▼▼▼
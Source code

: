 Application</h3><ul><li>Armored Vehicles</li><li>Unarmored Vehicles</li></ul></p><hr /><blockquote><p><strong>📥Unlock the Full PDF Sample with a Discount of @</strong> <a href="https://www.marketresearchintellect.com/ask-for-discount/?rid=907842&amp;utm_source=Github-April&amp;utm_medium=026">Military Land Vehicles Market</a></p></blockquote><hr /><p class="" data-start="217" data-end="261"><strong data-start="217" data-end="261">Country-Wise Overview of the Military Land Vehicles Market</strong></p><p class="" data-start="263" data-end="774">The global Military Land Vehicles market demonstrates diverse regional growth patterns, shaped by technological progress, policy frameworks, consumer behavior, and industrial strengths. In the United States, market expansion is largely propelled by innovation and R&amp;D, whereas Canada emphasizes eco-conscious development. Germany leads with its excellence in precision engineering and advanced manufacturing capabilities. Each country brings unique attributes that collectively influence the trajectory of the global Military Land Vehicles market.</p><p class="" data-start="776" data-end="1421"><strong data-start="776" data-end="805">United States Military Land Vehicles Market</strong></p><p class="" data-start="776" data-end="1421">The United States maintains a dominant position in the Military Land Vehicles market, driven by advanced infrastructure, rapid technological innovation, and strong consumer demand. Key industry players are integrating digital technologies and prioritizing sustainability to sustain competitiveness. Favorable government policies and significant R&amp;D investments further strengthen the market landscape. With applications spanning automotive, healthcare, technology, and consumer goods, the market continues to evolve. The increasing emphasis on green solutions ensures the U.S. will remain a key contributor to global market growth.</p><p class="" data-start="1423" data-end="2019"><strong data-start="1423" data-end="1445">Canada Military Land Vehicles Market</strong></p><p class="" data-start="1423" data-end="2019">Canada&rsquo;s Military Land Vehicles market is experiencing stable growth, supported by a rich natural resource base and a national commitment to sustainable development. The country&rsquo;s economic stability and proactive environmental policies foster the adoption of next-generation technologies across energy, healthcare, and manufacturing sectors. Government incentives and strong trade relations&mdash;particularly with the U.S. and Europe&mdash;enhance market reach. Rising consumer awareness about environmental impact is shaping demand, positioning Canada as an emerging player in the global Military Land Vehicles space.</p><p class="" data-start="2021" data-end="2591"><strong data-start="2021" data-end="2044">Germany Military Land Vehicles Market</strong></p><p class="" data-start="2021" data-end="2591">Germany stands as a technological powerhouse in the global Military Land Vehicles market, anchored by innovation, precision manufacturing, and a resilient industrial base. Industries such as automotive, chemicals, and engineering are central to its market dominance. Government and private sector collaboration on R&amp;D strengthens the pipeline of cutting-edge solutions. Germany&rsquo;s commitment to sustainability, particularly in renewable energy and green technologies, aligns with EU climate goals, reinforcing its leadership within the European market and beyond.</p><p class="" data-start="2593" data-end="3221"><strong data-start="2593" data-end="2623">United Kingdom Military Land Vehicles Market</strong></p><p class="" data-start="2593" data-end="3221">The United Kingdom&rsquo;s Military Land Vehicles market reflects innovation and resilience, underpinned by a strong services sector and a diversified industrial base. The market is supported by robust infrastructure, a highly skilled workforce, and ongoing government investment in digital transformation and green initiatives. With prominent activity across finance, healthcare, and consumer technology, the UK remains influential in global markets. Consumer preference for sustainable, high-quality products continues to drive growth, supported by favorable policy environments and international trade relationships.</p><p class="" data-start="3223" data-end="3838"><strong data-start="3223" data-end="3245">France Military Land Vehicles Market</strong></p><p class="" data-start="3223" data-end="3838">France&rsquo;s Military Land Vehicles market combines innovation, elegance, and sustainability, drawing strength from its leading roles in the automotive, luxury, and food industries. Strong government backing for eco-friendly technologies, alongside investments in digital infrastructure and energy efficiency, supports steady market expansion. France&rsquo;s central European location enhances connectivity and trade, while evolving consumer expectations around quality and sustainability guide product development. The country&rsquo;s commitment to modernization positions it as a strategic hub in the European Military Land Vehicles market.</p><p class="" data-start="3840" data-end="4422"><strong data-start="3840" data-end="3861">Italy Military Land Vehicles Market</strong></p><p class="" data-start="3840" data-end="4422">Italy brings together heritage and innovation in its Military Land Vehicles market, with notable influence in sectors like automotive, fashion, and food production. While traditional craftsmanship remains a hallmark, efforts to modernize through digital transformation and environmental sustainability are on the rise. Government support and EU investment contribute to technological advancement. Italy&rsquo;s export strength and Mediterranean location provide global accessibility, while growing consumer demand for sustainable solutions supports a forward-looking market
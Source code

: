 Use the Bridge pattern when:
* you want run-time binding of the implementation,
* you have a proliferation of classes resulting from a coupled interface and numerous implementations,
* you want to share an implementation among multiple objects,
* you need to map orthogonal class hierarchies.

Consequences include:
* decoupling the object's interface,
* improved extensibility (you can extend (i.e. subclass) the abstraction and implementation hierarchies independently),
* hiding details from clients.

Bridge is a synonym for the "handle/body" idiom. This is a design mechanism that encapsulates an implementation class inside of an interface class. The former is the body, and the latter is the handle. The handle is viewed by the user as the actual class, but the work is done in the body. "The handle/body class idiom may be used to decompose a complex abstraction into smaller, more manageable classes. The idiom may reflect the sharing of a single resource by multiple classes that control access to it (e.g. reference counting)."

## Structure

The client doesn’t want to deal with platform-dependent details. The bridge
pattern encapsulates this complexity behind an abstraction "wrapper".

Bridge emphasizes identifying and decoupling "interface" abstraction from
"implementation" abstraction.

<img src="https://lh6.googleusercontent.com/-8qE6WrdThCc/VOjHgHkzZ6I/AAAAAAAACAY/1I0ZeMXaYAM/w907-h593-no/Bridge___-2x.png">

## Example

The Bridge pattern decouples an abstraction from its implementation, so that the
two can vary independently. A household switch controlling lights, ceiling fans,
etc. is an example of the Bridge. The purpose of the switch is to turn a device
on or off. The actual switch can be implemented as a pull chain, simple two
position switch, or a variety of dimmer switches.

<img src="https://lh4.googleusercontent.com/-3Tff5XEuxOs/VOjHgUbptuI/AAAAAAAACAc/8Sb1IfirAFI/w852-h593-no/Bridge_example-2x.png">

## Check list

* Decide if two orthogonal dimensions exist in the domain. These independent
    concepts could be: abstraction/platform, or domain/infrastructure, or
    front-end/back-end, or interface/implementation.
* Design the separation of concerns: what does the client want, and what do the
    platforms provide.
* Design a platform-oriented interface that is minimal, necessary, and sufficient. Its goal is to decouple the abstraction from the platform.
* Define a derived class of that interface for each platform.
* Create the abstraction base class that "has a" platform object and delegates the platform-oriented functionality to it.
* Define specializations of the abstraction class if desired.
▲▲▲
▸ **EXERCISE DETAILS**: Please transcribe exactly the lines above from the line that has "## Check list" up to and including the line that has "for each platform."; no other line belongs in the answer.

▸ **SOLUTION TO THIS EXERCISE**:
## Check list

* Decide if two orthogonal dimensions exist in the domain. These independent
    concepts could be: abstraction/platform, or domain/infrastructure, or
    front-end/back-end, or interface/implementation.
* Design the separation of concerns: what does the client want, and what do the
    platforms provide.
* Design a platform-oriented interface that is minimal, necessary, and sufficient. Its goal is to decouple the abstraction from the platform.
* Define a derived class of that interface for each platform.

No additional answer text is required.